Please repeat each line of the data exactly, with nothing left out.
*** Opening Provided data ***
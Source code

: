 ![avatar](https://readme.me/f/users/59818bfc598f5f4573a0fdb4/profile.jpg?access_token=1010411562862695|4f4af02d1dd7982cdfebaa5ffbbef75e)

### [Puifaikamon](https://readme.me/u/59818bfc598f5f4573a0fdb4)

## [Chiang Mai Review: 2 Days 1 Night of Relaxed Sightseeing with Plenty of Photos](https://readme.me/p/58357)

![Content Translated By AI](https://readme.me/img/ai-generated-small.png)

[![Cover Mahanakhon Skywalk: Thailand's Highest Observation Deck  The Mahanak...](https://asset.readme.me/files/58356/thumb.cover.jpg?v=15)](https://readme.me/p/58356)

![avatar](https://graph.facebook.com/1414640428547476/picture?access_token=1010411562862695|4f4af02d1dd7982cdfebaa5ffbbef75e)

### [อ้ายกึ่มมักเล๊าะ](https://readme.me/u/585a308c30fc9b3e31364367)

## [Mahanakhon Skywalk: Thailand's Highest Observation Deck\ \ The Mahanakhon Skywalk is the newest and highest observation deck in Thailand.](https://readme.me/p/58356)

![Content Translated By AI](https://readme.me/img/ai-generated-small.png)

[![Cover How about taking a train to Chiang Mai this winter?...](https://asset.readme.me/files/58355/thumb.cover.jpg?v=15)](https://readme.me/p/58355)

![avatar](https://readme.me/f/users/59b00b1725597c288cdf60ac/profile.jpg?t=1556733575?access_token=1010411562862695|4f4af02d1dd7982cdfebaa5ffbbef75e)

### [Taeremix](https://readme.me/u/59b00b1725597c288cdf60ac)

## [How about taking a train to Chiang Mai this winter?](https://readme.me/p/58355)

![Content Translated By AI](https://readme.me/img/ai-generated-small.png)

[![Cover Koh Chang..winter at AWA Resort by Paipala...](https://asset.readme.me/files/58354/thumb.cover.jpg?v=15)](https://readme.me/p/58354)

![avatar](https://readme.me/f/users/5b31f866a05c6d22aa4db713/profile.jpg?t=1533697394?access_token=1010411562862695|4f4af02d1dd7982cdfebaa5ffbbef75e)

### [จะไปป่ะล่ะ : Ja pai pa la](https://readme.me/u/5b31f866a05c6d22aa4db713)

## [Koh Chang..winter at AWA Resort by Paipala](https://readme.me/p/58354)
*** Closing Provided data ***
* [Problem solution]:
Source code

: ![avatar](https://readme.me/f/users/59818bfc598f5f4573a0fdb4/profile.jpg?access_token=1010411562862695|4f4af02d1dd7982cdfebaa5ffbbef75e)

### [Puifaikamon](https://readme.me/u/59818bfc598f5f4573a0fdb4)

## [Chiang Mai Review: 2 Days 1 Night of Relaxed Sightseeing with Plenty of Photos](https://readme.me/p/58357)

![Content Translated By AI](https://readme.me/img/ai-generated-small.png)

[![Cover Mahanakhon Skywalk: Thailand's Highest Observation Deck  The Mahanak...](https://asset.readme.me/files/58356/thumb.cover.jpg?v=15)](https://readme.me/p/58356)

![avatar](https://graph.facebook.com/1414640428547476/picture?access_token=1010411562862695|4f4af02d1dd7982cdfebaa5ffbbef75e)

### [อ้ายกึ่มมักเล๊าะ](https://readme.me/u/585a308c30fc9b3e31364367)

## [Mahanakhon Skywalk: Thailand's Highest Observation Deck\ \ The Mahanakhon Skywalk is the newest and highest observation deck in Thailand.](https://readme.me/p/58356)

![Content Translated By AI](https://readme.me/img/ai-generated-small.png)

[![Cover How about taking a train to Chiang Mai this winter?...](https://asset.readme.me/files/58355/thumb.cover.jpg?v=15)](https://readme.me/p/58355)

![avatar](https://readme.me/f/users/59b00b1725597c288cdf60ac/profile.jpg?t=1556733575?access_token=1010411562862695|4f4af02d1dd7982cdfebaa5ffbbef75e)

### [Taeremix](https://readme.me/u/59b00b1725597c288cdf60ac)

## [How about taking a train to Chiang Mai this winter?](https://readme.me/p/58355)

![Content Translated By AI](https://readme.me/img/ai-generated-small.png)

[![Cover Koh Chang..winter at AWA Resort by Paipala...](https://asset.readme.me/files/58354/thumb.cover.jpg?v=15)](https://readme.me/p/58354)

![avatar](https://readme.me/f/users/5b31f866a05c6d22aa4db713/profile.jpg?t=1533697394?access_token=1010411562862695|4f4af02d1dd7982cdfebaa5ffbbef75e)

### [จะไปป่ะล่ะ : Ja pai pa la](https://readme.me/u/5b31f866a05c6d22aa4db713)

## [Koh Chang..winter at AWA Resort by Paipala](https://readme.me/p/58354)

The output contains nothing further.